Job hopping: how to retain vital executives
Friday, 28 August 2015
A University of Adelaide finance expert has shed light on the private world of executive recruitment and remuneration, discovering managerial salaries are strongly impacted by job hopping.
In a paper published in the Journal of Accounting and Economics, Dr Juan Luo from the University of Adelaide’s Business School, found that after a company loses one or more of their executives to another firm, they often give dramatic pay rises to their remaining executives.
“We looked at more than 500 examples of executive job hopping from 1993 to 2011. From the year prior to the job-hopping incident to the year afterwards, the median total remuneration package for executives who remained in their role after a colleague accepted a position at another firm increased from $1.40 million to $2.04 million (an increase of 46%),” says Dr Luo.
“Furthermore, remuneration package increases experienced by remaining executives were more likely to be in the form of equity-based compensation (stock and option grants rather than actual cash).”
“The median cash compensation increased from $0.76 million to $0.90 million (an 18% increase). In contrast, the median equity-based compensation increased from $0.39 million to $0.79 million (a 102% increase).”
“This evidence suggests that after losing top executives, firms not only increase the level of total compensation for their remaining managers, but they also rely more on equity-based compensation for the purpose of better retention,” she says.
Dr Luo also found the pay raise was more pronounced when the remaining executives had greater employment mobility, when companies lost senior executives, and when job hoppers received favourable job offers from other firms.
“We found that executive compensation in job-hopping firms was not as competitive as their industry peers in the pre-hopping period, but this pay deficiency largely diminished in the post-hopping period,” says Dr Luo.
She further investigated whether the job-hopping firm’s subsequent pay raise indeed helped to retain the remaining managers.
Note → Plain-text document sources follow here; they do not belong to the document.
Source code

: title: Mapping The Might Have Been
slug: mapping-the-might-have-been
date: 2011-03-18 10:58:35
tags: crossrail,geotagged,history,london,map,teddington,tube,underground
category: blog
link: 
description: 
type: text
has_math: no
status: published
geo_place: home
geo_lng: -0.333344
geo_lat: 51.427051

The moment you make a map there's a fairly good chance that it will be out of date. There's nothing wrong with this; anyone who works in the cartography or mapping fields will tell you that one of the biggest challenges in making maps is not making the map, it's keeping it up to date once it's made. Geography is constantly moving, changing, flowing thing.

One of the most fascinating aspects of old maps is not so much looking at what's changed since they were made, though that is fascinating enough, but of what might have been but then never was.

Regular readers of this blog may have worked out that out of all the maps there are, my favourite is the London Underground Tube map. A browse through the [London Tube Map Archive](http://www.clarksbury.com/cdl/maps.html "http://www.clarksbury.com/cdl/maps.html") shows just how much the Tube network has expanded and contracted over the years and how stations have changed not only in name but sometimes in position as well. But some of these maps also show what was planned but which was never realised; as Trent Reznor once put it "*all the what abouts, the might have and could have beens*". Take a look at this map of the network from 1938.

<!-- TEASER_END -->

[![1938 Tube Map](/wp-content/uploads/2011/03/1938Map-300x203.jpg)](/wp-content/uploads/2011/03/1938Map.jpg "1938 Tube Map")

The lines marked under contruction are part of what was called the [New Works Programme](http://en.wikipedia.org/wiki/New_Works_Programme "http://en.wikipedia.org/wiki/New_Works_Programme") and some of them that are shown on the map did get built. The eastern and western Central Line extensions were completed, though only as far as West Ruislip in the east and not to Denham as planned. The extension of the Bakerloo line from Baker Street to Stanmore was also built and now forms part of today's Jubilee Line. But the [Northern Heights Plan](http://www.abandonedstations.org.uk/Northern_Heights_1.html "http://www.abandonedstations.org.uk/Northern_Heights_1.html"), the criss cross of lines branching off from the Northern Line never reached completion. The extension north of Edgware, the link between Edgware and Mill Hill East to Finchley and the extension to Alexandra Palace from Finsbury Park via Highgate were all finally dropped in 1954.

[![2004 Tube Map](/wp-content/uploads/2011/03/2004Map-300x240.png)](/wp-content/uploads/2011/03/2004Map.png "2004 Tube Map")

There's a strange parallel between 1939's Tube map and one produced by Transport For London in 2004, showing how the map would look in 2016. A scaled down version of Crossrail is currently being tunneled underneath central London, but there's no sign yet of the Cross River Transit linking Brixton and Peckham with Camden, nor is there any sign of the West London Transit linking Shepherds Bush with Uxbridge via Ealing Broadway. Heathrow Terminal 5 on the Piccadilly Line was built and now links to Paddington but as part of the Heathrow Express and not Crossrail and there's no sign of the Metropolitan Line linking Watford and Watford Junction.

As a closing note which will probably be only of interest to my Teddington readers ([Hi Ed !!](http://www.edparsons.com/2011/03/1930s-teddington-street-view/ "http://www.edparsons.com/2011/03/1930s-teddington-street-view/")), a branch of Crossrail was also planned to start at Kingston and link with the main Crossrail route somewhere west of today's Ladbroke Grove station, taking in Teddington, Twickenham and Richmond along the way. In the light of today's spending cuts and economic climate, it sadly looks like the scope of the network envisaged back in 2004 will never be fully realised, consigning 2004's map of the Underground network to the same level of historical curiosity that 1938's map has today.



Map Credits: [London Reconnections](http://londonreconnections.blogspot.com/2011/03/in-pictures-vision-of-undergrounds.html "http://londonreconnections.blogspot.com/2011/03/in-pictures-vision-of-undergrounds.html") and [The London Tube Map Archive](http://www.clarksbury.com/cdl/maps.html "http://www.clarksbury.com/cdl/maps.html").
“We found that pay raises are associated with reduced incidences of job hopping by remaining executives, which suggests that the raises in pay help to prevent managers from moving to other firms,” says Dr Luo.
Dr Luo’s study provides empirical evidence on the influence of the managerial labour market on executive compensation, which is relatively under-explored in existing research due to the unavailability of confidential information on executive recruiting.